Alice Aycock

Alice Aycock’s retrospective, “Complex Visions,” which marks the 30th anniversary of Storm King, both continued and challenged the outdoor sculpture park’s prevailing conditions. Aycock’s level of accomplishment was equal to Storm King’s pageant of art, but it was her display of restless intelligence, unreined curiosity, and rebellious departure that made the exhibition remarkable.

Aycock’s delight in mismatched ideas from philosophical, scientific, and cultural sources complicates and enriches her work, and this exhibition confirmed an ever-widening, discursive outlook. Low Building with Dirt Roof (for Mary), 1990, one of three outdoor pieces, was a reconstruction of a piece originally built in Pennsylvania in 1973. This wood-framed hip roof covered with dirt is supported on low stone walls. Less than 30 inches in height, the structure requires a squatting motion to look at the interior. The sweet green smell of a thick coat of grass on the roof did not diminish the disturbing qualities of a damp, claustrophobic space that was roof and foundation, attic and cellar, at the same time.

Aycock’s understanding of space has expanded, and is now informed by cultural influences that extend beyond the usual Western spatial experience. An interest in the design and construction of games, the dynamics of chance, and the inevitability of risk invaded the work in the late ’70s and ’80s, and during this period Aycock’s projects came to involve tumbling dice, the roulette wheel, and the repetitious movements of menacing machines. An indoor piece, How to Catch and Manufacture Ghosts, 1979, is a vast theatrically lit assemblage of props and pulleys inspired by the belief of some early inventors that their new electrical and magnetic apparatuses could capture supernatural presences. Aycock’s fragile technology, which conforms to a system based on both logic and faith, was disarmed in this installation by a quotation on the wall describing a schizophrenic’s sensation of dreaming himself back home in his mother’s kitchen.
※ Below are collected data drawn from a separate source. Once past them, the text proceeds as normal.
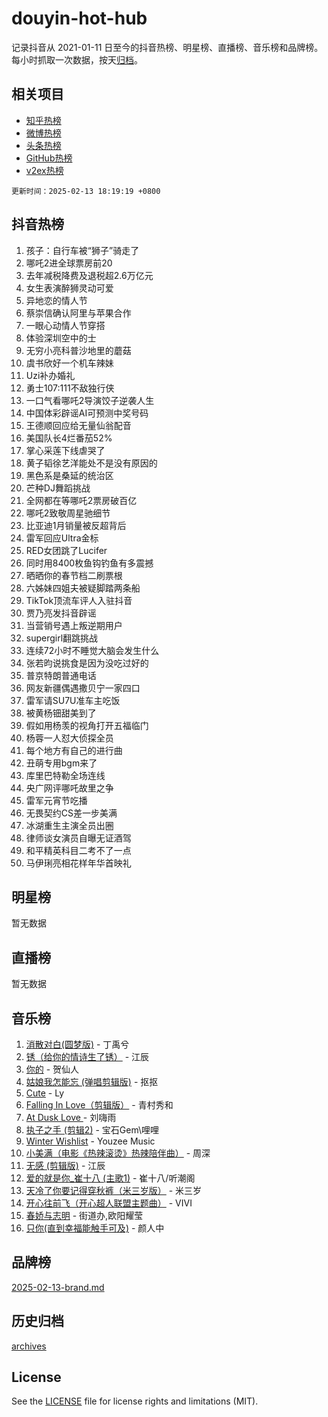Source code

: # douyin-hot-hub

记录抖音从 2021-01-11 日至今的抖音热榜、明星榜、直播榜、音乐榜和品牌榜。每小时抓取一次数据，按天[归档](archives)。

## 相关项目

- [知乎热榜](https://github.com/lonnyzhang423/zhihu-hot-hub)
- [微博热榜](https://github.com/lonnyzhang423/weibo-hot-hub)
- [头条热榜](https://github.com/lonnyzhang423/toutiao-hot-hub)
- [GitHub热榜](https://github.com/lonnyzhang423/github-hot-hub)
- [v2ex热榜](https://github.com/lonnyzhang423/v2ex-hot-hub)


`更新时间：2025-02-13 18:19:19 +0800`

## 抖音热榜

1. 孩子：自行车被“狮子”骑走了
1. 哪吒2进全球票房前20
1. 去年减税降费及退税超2.6万亿元
1. 女生表演醉狮灵动可爱
1. 异地恋的情人节
1. 蔡崇信确认阿里与苹果合作
1. 一眼心动情人节穿搭
1. 体验深圳空中的士
1. 无穷小亮科普沙地里的蘑菇
1. 虞书欣好一个机车辣妹
1. Uzi补办婚礼
1. 勇士107:111不敌独行侠
1. 一口气看哪吒2导演饺子逆袭人生
1. 中国体彩辟谣AI可预测中奖号码
1. 王德顺回应给无量仙翁配音
1. 美国队长4烂番茄52%
1. 掌心采莲下线虐哭了
1. 黄子韬徐艺洋能处不是没有原因的
1. 黑色系是桑延的统治区
1. 芒种DJ舞蹈挑战
1. 全网都在等哪吒2票房破百亿
1. 哪吒2致敬周星驰细节
1. 比亚迪1月销量被反超背后
1. 雷军回应Ultra金标
1. RED女团跳了Lucifer
1. 同时用8400枚鱼钩钓鱼有多震撼
1. 晒晒你的春节档二刷票根
1. 六姊妹四姐夫被疑脚踏两条船
1. TikTok顶流车评人入驻抖音
1. 贾乃亮发抖音辟谣
1. 当营销号遇上叛逆期用户
1. supergirl翻跳挑战
1. 连续72小时不睡觉大脑会发生什么
1. 张若昀说挑食是因为没吃过好的
1. 普京特朗普通电话
1. 网友新疆偶遇撒贝宁一家四口
1. 雷军请SU7U准车主吃饭
1. 被黄杨钿甜美到了
1. 假如用杨羡的视角打开五福临门
1. 杨蓉一人怼大侦探全员
1. 每个地方有自己的进行曲
1. 丑萌专用bgm来了
1. 库里巴特勒全场连线
1. 央广网评哪吒故里之争
1. 雷军元宵节吃播
1. 无畏契约CS差一步美满
1. 冰湖重生主演全员出圈
1. 律师谈女演员自曝无证酒驾
1. 和平精英科目二考不了一点
1. 马伊琍亮相花样年华首映礼

## 明星榜

暂无数据

## 直播榜

暂无数据

## 音乐榜

1. [消散对白(圆梦版)](https://sf5-hl-cdn-tos.douyinstatic.com/obj/tos-cn-ve-2774/og4jB5I5IizzoZVAAAzWgBMAsMDWoArfwBOiFs) - 丁禹兮
1. [锈（给你的情诗生了锈）](https://sf5-hl-cdn-tos.douyinstatic.com/obj/tos-cn-ve-2774/o8a1PBtVqIYbPEGK6e5A4egedVMdm3fCIz6bbE) - 江辰
1. [你的](https://sf5-hl-cdn-tos.douyinstatic.com/obj/tos-cn-ve-2774/oYuIeKf42jB7sEV6B2upMdpYAgfrQWj0FeRegh) - 贺仙人
1. [姑娘我怎能忘 (弹唱剪辑版)](https://sf5-hl-cdn-tos.douyinstatic.com/obj/tos-cn-ve-2774/okamwrBGEMz6illuEofAsMV4yzF5tVWbBiA5AI) - 抠抠
1. [Cute](https://sf5-hl-cdn-tos.douyinstatic.com/obj/tos-cn-ve-2774/o4IbIzHWKAAB4wsS5qMBRiiAlEBGTpQRNfFvuo) - Ly
1. [Falling In Love（剪辑版）](https://sf5-hl-cdn-tos.douyinstatic.com/obj/tos-cn-ve-2774/o8ajpA8zzgBPahbBIO8AcKGBLJezFCRd1wfP9f) - 青村秀和
1. [ At Dusk  Love ](https://sf5-hl-cdn-tos.douyinstatic.com/obj/tos-cn-ve-2774/o8CrpCf5CaYgI4ZrtQgMQAFEfuGqNnRSDQAPBc) - 刘嗨雨
1. [执子之手 (剪辑2)](https://sf3-cdn-tos.douyinstatic.com/obj/tos-cn-ve-2774/oUoZLQjCc31XzqsBnBQUNgeKtYPBcgbFDwtfcu) - 宝石Gem\哩哩
1. [Winter Wishlist](https://sf5-hl-cdn-tos.douyinstatic.com/obj/tos-cn-ve-2774/oIIgUOeamCFCVAzxN6MFRLIBlLGpUqQxeeHrLE) - Youzee Music
1. [小美满（电影《热辣滚烫》热辣陪伴曲）](https://sf3-cdn-tos.douyinstatic.com/obj/tos-cn-ve-2774/o0GAn2lSgfZIDUgtevCGDQYnFg4CwnrBaxbTZL) - 周深
1. [无感 (剪辑版)](https://sf5-hl-cdn-tos.douyinstatic.com/obj/tos-cn-ve-2774/o0eIsUzJBDlQaQFC5OFlgbMEZC1TFYBftOBn6p) - 江辰
1. [爱的就是你_崔十八 (主歌1)](https://sf5-hl-cdn-tos.douyinstatic.com/obj/tos-cn-ve-2774/oI5BO5DhFZ6UTcNCnZaOCBLtZ7WIMQGfgnXf5E) - 崔十八/听潮阁
1. [天冷了你要记得穿秋裤（米三岁版）](https://sf3-cdn-tos.douyinstatic.com/obj/tos-cn-ve-2774/oQlIwVIDWiZ6BQilAorS7MA0AgCkQDvcZAdm1) - 米三岁
1. [开心往前飞（开心超人联盟主题曲）](https://sf3-cdn-tos.douyinstatic.com/obj/tos-cn-ve-2774/9d8fb7c82cf1421fb93a9fe925275e0a) - VIVI
1. [春娇与志明](https://sf5-hl-cdn-tos.douyinstatic.com/obj/tos-cn-ve-2774/e530d8fceb7044b39707d7f9ff54add1) - 街道办,欧阳耀莹
1. [只你(直到幸福能触手可及)](https://sf5-hl-cdn-tos.douyinstatic.com/obj/tos-cn-ve-2774/o0lBkRDzFTeaVSUz3ZZSCBVtZ5DIMQGfgmEAuE) - 颜人中

## 品牌榜

[2025-02-13-brand.md](archives/2025-02-13-brand.md)

## 历史归档

[archives](archives)

## License

See the [LICENSE](LICENSE) file for license rights and limitations (MIT).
Aycock’s precise drawings illuminate the ways that she anticipates and makes space, explores and constructs order. Fantasy Drawing for Storm King Sculpture, 1990, is a spartan, restrained vision of the immense sculpture she built for this retrospective. The sculpture has two complex elements. In the foreground a horizontal wheel, with hip-roofed huts arranged in a spokelike configuration, serves as a dependable vernacular foundation for an elaborate steel balcony with railings and picket fences. Above this platform another steel disc supports a ring of large rocks and a small tree. The other component is an enormous rotatable roulette wheel propped up like a target. The wheel has an aperture that “selects” astronomical signs, making it an immense horoscope driven simultaneously by the serial order of the zodiac cycle and by the unruly principles of chance.

This new sculpture was installed close to Aycock’s low-roofed reconstruction. The formal differences were sensational: simple farm vernacular had evolved into a sophisticated, fanciful machine, but the intellectual and spatial demands of the works were not so dissimilar. Aycock’s work continues to challenge, but the conditions perpetually change. A more cautious artist might edit a compendium of such disparate ideas and influences into some kind of coherence, but Aycock likes the risk of velocity in new territory.